CTO · Full-time programmer

How long should CTOs go without a salary?

A. L. Entrepreneurial

Last updated on February 21st, 2017

Looking to become a CTO, I’ve had quite a few early stage companies offer to bring me on as a founder in exchange for equity and no salary for a certain period of time. Some are asking me to forgo salary for a few months. Others are saying they won’t give me a salary for an entire year but say that the equity stake from day one and 2nd year salary will be worth it.

I know this question depends somewhat on a person’s financial situation, but what are the best practices to follow when forgoing a salary? I think I’m willing to do it if the idea and actual work is fulfilling, but I don’t want to be taken advantage of. I need to know what to know going into these negotiations, as well as what to look out for.

Dave Lampton Full-Stack Web/Internet Engineer w/ 23 yrs exp.

Last updated on February 23rd, 2017

There's no hard and fast rule, but generally it would be just as long as the other Chief-level executive officers go without being paid. At my last startup, we the five cofounders paid ourselves minimum wage until ALL of our other employees were on the payroll (around 10 people). Then we finally started paying ourselves modest, but reasonable, salaries.


February 23rd, 2017

The CEO's number one job is to find funding, so that he can pay the people on his team. Asking these people to work for free, is not a solution, because if you pay peanuts, you will get monkeys. Instead of working on the startup, they will be too worried about how to pay their bills. The approach is utterly unsustainable. If the CEO cannot find funding, he should do something else instead of his startup.

Dane Madsen Organizational and Operational Strategy Consultant

February 21st, 2017

It depends on the funding. Investors do not want your salary to surprise them so they will want it allocated in the financials. Once you are funded, you should be paid like any of the leadership team. Equity as the total compensation should be temporary not long term.

Gabriel Magana-Gonzalez Highly experienced CTO/Engineer/Software Architect

Last updated on February 22nd, 2017

The equity better be REAL GOOD. You are taking a huge risk by working for no salary on a project that, if you go by averages alone, will most probably fail. Take a salary you would earn during that period of time at a company that gave you no equity and then do the math to see how much you are risking.

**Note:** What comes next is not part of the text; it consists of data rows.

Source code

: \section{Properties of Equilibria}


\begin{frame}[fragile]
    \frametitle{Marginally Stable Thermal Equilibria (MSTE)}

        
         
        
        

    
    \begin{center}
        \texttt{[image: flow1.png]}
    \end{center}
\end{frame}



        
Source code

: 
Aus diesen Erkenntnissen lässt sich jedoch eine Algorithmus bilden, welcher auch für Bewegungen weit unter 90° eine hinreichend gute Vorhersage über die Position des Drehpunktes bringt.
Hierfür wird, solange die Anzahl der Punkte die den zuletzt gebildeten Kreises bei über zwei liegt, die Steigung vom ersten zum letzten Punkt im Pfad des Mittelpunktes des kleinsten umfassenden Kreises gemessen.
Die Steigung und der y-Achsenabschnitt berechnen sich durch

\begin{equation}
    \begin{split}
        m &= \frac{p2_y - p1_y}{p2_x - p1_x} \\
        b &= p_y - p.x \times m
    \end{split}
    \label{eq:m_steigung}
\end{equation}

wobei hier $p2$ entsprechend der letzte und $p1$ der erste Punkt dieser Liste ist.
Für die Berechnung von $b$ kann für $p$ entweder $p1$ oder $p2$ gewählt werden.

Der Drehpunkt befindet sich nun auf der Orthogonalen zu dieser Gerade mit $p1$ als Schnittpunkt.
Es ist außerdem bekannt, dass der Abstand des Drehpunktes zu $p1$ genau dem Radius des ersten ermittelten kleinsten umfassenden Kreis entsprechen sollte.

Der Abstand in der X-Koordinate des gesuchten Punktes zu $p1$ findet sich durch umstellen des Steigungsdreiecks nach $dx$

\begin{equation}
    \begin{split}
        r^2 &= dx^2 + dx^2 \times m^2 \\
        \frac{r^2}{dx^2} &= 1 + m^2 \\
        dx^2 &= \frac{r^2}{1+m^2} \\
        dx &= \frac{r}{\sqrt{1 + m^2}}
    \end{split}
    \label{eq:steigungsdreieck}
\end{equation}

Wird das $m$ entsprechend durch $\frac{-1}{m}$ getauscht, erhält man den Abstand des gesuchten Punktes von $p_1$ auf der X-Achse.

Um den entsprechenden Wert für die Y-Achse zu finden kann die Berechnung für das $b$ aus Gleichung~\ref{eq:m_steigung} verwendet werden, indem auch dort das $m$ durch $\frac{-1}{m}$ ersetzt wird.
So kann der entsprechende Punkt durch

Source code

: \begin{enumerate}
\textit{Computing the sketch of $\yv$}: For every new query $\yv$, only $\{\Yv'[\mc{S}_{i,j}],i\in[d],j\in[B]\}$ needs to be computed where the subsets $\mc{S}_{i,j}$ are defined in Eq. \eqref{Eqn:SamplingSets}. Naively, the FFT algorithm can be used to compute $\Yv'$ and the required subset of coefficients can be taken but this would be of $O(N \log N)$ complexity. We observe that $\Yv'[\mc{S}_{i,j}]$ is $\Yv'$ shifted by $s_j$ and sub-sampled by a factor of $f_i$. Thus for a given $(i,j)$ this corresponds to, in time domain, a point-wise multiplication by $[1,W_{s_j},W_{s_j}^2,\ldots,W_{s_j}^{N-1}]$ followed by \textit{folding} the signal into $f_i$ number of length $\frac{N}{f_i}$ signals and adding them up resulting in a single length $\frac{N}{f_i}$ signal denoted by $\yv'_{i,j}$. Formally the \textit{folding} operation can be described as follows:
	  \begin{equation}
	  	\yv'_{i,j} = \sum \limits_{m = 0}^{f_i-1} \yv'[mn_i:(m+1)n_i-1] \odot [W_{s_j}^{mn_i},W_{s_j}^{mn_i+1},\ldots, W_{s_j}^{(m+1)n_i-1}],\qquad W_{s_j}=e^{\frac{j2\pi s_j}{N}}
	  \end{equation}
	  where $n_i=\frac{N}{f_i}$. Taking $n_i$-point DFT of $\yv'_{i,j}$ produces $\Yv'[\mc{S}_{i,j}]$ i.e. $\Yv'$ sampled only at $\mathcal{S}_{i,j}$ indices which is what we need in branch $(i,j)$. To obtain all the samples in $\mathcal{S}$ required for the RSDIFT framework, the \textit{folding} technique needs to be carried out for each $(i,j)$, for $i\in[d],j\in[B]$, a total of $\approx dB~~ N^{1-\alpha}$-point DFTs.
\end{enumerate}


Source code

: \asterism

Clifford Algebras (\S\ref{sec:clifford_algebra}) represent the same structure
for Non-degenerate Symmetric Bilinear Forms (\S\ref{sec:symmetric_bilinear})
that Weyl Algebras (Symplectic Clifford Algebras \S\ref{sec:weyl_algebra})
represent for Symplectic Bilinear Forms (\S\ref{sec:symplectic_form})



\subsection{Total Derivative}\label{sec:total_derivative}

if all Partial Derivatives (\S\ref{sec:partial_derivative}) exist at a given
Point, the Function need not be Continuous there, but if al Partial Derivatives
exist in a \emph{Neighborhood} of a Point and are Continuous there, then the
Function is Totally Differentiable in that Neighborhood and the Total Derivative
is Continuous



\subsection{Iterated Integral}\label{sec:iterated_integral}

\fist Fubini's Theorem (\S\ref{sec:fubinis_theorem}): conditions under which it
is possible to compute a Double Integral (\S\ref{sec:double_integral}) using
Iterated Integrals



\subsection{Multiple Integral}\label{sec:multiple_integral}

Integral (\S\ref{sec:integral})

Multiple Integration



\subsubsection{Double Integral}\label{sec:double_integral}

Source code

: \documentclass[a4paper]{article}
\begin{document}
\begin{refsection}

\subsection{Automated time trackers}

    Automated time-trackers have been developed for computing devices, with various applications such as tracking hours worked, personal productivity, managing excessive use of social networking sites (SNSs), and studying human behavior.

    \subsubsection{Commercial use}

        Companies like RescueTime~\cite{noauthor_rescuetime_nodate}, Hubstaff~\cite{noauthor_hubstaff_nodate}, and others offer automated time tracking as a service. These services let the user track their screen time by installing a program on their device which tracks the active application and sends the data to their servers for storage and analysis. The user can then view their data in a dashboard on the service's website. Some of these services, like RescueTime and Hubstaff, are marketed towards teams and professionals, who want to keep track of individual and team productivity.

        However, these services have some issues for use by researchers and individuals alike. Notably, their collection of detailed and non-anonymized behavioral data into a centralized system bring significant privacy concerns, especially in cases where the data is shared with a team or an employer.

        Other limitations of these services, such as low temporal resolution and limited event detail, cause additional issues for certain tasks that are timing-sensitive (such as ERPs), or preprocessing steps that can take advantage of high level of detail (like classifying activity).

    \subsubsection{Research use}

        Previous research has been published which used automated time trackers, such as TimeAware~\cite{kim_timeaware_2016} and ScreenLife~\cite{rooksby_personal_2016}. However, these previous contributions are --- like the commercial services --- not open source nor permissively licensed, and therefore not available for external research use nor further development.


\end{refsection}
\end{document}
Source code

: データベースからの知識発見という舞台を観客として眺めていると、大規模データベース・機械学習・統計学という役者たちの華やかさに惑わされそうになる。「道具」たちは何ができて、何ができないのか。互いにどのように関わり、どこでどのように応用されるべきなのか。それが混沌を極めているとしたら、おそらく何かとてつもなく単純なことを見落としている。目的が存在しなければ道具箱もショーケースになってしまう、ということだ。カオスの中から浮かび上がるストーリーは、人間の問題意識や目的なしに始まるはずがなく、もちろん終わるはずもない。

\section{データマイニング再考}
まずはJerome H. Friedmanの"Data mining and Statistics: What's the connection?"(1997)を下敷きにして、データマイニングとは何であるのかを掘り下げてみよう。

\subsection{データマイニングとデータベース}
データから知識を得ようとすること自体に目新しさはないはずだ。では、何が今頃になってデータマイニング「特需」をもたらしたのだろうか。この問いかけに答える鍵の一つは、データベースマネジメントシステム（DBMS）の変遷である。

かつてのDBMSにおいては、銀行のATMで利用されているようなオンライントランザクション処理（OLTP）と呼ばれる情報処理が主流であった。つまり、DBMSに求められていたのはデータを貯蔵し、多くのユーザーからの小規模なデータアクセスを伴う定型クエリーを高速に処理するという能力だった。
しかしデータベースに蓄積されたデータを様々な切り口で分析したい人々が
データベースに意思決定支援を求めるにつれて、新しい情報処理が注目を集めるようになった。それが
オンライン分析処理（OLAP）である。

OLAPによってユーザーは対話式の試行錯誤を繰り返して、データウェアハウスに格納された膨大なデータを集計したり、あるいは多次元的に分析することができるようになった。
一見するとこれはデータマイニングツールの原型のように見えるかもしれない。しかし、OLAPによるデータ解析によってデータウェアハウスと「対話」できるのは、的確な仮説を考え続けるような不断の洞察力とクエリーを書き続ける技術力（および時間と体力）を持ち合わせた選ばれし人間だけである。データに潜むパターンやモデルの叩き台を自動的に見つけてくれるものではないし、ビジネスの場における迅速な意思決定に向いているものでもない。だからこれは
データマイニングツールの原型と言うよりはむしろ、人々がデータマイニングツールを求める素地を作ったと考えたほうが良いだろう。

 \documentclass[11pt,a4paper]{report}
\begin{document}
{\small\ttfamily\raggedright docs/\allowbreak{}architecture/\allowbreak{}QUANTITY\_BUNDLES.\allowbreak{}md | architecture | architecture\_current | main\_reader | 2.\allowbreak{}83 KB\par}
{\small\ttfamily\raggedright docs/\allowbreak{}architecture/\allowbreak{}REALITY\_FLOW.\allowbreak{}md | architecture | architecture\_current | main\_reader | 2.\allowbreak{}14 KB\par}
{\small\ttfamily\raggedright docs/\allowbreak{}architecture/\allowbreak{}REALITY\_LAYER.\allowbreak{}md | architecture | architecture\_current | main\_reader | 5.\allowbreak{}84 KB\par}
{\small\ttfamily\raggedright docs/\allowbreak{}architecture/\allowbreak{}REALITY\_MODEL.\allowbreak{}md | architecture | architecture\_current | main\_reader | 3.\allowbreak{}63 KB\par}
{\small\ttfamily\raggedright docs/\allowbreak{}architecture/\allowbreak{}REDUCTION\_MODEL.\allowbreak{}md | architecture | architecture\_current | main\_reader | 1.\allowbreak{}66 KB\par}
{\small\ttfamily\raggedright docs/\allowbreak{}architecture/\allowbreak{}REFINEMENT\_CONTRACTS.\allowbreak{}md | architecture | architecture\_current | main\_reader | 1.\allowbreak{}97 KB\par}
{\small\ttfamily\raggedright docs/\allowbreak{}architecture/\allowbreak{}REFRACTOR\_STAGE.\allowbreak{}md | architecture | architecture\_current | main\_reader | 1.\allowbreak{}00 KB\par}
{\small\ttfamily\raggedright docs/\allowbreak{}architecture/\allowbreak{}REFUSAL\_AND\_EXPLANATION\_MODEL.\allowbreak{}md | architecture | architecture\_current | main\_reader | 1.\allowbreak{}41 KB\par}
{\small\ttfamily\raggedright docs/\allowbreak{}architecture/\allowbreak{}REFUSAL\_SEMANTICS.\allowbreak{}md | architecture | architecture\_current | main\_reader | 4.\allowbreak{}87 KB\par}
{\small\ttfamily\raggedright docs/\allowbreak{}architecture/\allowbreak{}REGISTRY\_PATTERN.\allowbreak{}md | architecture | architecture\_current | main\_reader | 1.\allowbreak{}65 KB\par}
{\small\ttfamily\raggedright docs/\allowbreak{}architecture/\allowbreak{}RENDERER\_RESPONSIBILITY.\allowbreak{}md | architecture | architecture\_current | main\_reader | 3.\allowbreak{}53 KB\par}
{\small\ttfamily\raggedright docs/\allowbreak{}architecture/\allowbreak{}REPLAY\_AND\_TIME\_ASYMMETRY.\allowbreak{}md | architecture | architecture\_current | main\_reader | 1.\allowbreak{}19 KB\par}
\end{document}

Also make sure you receive fully vested shares as you go, you do not want to work for free and then have a vesting schedule to any equity you do receive.

Knowing nothing about the company that offered you the position, I'd personally not consider something that offered me less than double digits percentage in equity per year of free work (extrapolated if necessary). But that's just me.

The only exception I can think of to what I write above is if this would be your first official CTO gig at a startup: You might want to take a less than stellar equity deal in exchange for having a CTO title under your belt.

But just be careful with the terms, and be prepared to not be devastated if the startup goes under for one of the many reasons startups do, and you end up with worthless equity and no money earned for several months.

John Zhu Can help MVP development in exchange of sales expertise

Last updated on February 22nd, 2017


You must know the project in details (business and technical) and the other founders/investors, or it is really hard to say what is fair and reasonable. This is also true to the other founders, unless they know you well as a person and your skills/capability, they will not be able to offer you a fair equity. The result will be: they offer you less than reasonable/exciting to hedge against their lack of info of you, and you expect higher than reasonable/fair as your hedge.

My recommendation: pick one startup you like the most, do a small project for free. Learn the business and understand the technical requirements, try to know the founders well (are they honest people, are they fair-minded, are they complementary to you skill-set wise, etc). At the same time, show the founders what you can do and your ability to get things done (I have seen so many smart/skillful people who do not know what "commitments" are, and don't know how to tough things out). If you are happy to what you saw after the project and want to dive, negotiate.

My point is: you must to have information of the project and the founders in order to know what is a reasonable/good deal. Founders must know you and your skills in order to offer a reasonable/good deal. Therefore, make an effort to establish these with some investment, i.e. do a small thing for free. Of course, if you can do it profitably, it would be better.

Hope it helps and best luck to you.


Steve Owens

February 22nd, 2017

Never. Don't take equity (common stock) either. Get a startup lawyer - he will likely recommend you take convertible notes until they get funded.

Any company that is going to succeed long term must be able to raise money. If this takes longer than a few months, then they will likely fail anyway.

Nothing wrong with keeping your real job until they do get funding.

Even if they get funding, you should get a large amount of option (5% undiluted) for taking the risk of working for a startup.